Kansas Secretary of State Kris Kobach says a federal judge’s contempt of court finding against his office is “ridiculous” and blames county-level operations for their failure to follow instructions.
But in breaking his silence on the topic, Kobach fails to mention his own shortcomings.
U.S. District Judge Julie Robinson issued her contempt ruling last week, reprimanding Kobach for neglecting her orders following a temporary injunction that blocked enforcement of the state’s voter registration requirements. His office will have to pay attorney fees for the American Civil Liberties Union and possibly other remedies.
Robinson’s ruling calls attention to Kobach’s broken promise to send postcards letting people know they could participate in elections even if they didn’t provide proof of citizenship documents when they registered.
Kobach, who has declined to answer questions on the contempt finding from news media, dismissed personal responsibility in comments to Breitbart. He failed to say his office never provided written instructions notifying counties of the need to send postcards or that his office argued in the weeks before last month’s hearing that the postcards weren’t necessary.
″(Robinson) wanted to make sure that all those voters got a notice telling them where there polling place is, the standard postcard that’s sent out in Kansas,” Kobach said. “And we instructed the counties to do so, but some of the counties didn’t get it done in time in the short period before the election.
“And so the judge is holding my office in contempt for the failure of counties to follow the instructions that we gave them. It’s just ridiculous.”
The Topeka Capital-Journal’s Fact Meter finds this statement to be false. Testimony from Kobach’s elections director, Bryan Caskey, makes it clear the office didn’t attempt to comply with the postcards order until after the contempt hearing.
Caskey admitted he couldn’t remember ever having a conversation with Kobach about postcards and that he didn’t even know they were part of the judge’s order. After reviewing his calendar inspired Caskey to remember giving verbal instruction to counties during a conference call in October 2016, but Robinson said his sudden recollection “strains credulity.”
When standing before the judge, Kobach offered a different explanation than the one given to Breitbart.
“Defendant himself admitted at the March 20 hearing that he understood that individuals covered by the preliminary injunction order should be treated no different from all other registered voters,” Robinson said. “And he indicated he understood the court’s expectations when he represented to the court that he personally directed his staff to ensure that the postcards would be sent, and that he would continue to notify the counties of what their responsibilities are and what the rules are.”
In the days leading up to the contempt hearing, Caskey for the first time reached out to counties to ask if they had sent postcards.
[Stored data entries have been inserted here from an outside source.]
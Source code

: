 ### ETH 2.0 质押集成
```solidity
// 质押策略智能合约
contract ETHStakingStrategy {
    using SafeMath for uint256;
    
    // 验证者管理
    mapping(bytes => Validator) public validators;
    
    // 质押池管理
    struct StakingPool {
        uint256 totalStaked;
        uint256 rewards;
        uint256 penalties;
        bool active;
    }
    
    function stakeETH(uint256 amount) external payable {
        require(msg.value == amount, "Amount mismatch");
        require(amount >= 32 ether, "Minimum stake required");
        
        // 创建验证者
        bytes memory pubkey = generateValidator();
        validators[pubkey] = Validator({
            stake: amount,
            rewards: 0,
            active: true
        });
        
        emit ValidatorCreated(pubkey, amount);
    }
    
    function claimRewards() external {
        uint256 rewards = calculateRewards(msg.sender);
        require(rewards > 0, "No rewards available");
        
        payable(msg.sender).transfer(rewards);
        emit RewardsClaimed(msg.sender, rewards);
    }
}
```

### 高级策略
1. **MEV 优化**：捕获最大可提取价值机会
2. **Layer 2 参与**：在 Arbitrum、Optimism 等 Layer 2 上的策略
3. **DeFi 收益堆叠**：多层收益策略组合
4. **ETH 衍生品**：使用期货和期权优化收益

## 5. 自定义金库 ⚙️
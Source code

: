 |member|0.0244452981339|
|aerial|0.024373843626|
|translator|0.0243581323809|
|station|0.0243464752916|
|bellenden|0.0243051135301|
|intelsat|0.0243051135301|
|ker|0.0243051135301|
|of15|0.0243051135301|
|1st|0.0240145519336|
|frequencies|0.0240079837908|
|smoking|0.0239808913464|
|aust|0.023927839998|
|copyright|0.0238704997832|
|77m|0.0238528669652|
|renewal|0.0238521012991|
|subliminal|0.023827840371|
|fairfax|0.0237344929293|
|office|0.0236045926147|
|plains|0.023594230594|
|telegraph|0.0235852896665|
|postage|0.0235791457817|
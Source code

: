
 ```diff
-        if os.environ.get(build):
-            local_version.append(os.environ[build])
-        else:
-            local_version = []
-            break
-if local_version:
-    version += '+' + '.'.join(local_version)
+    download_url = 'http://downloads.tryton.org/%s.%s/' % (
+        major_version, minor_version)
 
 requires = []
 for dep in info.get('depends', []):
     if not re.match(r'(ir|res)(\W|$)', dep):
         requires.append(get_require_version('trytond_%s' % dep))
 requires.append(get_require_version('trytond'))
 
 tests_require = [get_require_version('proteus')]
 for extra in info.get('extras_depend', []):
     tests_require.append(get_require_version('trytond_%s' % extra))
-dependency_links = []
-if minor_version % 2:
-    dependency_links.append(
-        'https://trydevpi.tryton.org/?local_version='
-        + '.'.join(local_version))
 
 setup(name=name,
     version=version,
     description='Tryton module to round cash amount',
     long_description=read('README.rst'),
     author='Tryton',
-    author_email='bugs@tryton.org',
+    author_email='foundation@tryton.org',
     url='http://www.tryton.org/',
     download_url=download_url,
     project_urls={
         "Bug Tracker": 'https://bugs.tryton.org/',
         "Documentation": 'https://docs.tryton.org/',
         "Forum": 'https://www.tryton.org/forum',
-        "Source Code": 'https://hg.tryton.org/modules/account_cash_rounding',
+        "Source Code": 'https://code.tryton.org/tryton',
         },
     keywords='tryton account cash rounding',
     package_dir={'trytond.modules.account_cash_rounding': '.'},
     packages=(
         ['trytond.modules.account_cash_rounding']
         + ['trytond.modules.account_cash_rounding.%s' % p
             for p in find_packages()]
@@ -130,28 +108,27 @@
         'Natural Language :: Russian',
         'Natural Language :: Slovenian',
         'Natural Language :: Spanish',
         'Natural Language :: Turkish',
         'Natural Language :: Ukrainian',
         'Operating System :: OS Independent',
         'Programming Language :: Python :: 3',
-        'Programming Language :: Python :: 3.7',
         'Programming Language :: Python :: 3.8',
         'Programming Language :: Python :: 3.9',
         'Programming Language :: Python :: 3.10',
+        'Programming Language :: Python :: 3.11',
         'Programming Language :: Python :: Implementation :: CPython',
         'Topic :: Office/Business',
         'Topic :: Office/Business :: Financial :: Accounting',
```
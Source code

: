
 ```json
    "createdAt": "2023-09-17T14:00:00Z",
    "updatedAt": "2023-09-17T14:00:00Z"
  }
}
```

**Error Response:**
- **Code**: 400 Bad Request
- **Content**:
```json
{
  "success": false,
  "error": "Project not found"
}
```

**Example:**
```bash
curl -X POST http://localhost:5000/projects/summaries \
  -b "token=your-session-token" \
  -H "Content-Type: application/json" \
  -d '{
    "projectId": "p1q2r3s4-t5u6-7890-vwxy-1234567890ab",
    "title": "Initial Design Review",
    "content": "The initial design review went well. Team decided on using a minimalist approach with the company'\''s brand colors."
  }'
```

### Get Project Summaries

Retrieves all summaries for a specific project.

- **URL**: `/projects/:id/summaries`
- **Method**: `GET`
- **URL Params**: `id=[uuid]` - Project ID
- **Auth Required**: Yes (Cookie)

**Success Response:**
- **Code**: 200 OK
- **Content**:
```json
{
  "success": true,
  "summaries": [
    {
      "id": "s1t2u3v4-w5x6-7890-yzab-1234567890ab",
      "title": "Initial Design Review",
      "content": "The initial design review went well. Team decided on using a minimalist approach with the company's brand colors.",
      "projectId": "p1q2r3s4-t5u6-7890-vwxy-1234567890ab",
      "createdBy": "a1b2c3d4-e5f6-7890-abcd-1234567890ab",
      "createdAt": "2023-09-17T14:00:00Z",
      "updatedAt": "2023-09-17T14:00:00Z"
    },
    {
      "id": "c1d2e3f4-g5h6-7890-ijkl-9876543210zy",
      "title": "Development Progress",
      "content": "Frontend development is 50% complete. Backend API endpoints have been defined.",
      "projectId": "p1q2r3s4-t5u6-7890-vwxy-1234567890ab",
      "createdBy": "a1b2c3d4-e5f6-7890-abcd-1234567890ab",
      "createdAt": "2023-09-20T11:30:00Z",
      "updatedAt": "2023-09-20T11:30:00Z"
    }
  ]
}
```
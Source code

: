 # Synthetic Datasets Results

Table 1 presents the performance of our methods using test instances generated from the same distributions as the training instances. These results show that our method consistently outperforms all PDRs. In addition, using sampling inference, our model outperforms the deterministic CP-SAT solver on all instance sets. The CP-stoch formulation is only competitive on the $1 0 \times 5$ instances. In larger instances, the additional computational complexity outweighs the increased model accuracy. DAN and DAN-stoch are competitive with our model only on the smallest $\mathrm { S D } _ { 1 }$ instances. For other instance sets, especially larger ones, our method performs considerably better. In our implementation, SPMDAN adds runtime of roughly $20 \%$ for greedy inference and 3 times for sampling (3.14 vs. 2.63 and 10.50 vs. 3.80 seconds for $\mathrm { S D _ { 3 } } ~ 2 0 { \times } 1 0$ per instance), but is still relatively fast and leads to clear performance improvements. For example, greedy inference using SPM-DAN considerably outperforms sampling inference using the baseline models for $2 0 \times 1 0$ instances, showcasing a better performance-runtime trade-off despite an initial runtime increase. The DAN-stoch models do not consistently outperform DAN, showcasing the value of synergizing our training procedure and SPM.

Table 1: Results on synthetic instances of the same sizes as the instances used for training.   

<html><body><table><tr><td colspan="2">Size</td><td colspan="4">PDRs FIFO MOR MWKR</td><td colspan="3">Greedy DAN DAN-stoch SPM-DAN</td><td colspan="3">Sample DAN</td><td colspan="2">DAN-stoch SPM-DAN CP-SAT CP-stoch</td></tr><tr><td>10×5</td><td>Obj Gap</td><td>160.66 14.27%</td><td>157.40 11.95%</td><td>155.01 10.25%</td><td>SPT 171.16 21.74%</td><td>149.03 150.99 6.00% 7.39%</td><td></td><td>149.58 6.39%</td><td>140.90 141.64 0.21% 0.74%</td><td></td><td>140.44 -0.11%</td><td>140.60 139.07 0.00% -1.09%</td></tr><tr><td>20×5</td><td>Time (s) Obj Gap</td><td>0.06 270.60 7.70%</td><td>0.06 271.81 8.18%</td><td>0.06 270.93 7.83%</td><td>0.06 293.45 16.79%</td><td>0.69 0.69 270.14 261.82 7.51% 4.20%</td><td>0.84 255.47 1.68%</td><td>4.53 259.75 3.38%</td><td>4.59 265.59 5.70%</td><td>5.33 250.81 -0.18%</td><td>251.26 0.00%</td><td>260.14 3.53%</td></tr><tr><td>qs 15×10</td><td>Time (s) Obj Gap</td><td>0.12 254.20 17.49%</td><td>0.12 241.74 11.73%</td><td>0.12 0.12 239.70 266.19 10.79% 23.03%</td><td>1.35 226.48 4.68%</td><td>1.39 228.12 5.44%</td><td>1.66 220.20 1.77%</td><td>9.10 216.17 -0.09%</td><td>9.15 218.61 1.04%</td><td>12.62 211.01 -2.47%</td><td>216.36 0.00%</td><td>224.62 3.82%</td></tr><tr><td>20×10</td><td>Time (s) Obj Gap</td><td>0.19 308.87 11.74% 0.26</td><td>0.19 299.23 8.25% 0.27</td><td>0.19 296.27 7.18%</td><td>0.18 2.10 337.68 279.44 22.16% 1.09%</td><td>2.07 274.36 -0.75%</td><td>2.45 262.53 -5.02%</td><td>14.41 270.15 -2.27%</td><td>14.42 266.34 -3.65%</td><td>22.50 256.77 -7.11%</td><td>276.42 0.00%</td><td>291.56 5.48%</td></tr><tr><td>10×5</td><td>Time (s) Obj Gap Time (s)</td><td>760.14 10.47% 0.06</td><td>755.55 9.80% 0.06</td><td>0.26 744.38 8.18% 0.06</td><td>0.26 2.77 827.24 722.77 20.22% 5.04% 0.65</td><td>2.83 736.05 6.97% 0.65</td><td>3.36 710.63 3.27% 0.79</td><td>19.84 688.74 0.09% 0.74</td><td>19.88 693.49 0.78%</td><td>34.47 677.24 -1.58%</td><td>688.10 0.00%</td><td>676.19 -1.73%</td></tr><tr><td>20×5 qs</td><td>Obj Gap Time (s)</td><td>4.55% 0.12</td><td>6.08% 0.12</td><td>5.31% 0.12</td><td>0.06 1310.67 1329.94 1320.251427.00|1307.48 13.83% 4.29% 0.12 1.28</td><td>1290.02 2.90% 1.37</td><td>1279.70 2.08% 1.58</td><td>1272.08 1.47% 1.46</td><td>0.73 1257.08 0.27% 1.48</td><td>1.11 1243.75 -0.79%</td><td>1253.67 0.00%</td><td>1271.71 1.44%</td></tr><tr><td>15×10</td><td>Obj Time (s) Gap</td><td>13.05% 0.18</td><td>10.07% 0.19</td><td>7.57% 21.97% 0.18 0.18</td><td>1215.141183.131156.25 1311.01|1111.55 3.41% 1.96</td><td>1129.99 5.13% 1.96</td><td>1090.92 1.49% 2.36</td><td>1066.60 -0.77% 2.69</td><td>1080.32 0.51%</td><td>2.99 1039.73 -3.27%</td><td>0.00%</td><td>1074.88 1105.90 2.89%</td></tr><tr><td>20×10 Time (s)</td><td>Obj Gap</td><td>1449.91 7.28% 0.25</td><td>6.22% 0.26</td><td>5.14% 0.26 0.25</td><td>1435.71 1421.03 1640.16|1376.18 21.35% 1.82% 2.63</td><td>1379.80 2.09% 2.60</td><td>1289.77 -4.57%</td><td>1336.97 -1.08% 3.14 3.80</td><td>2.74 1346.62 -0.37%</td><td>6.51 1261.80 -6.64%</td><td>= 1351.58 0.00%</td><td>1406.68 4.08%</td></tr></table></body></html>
He checked with four of the largest counties, and three had failed to do so.
Caskey has taken steps in the past month to ensure counties are sending postcards in advance of August primaries. His swift action suggests there was enough time between a September 2016 court hearing, when Kobach assured Robinson that postcards would be sent, and November 2016 elections.
“Kobach’s statement is plainly wrong in every respect,” said ACLU of Kansas executive director Micah Kubic. “It shows a cavalier disregard for the actual text of Judge Robinson’s order, and a total, willful misstatement of the court record. Judge Robinson is holding Kobach in contempt because he did not follow the orders she gave him, and because he repeatedly gave her assurances about what we he was doing that were untrue.”
In his comments to Breitbart, Kobach said it was surprising that Robinson agreed to a temporary injunction. But in a deposition shown during last month’s trial, Kobach said he drafted possible changes to federal law in preparation for the “eventuality” of losing the case.
After Robinson blocked enforcement of the law, people who applied through DMVs continued to be notified they would not be able to vote without proving their citizenship. The ACLU complained, and postcards were supposed to be part of the remedy.
During his contempt hearing, Robinson scolded Kobach for having “to police this over and over again.”
“But of course,” Kobach told Breitbart, “you read the left-wing editorials and papers and, ‘Oh my goodness! He’s held in contempt. He must have done something really terrible.’ When really all it is, is some counties that didn’t send out both postcards, they only sent out one postcard.”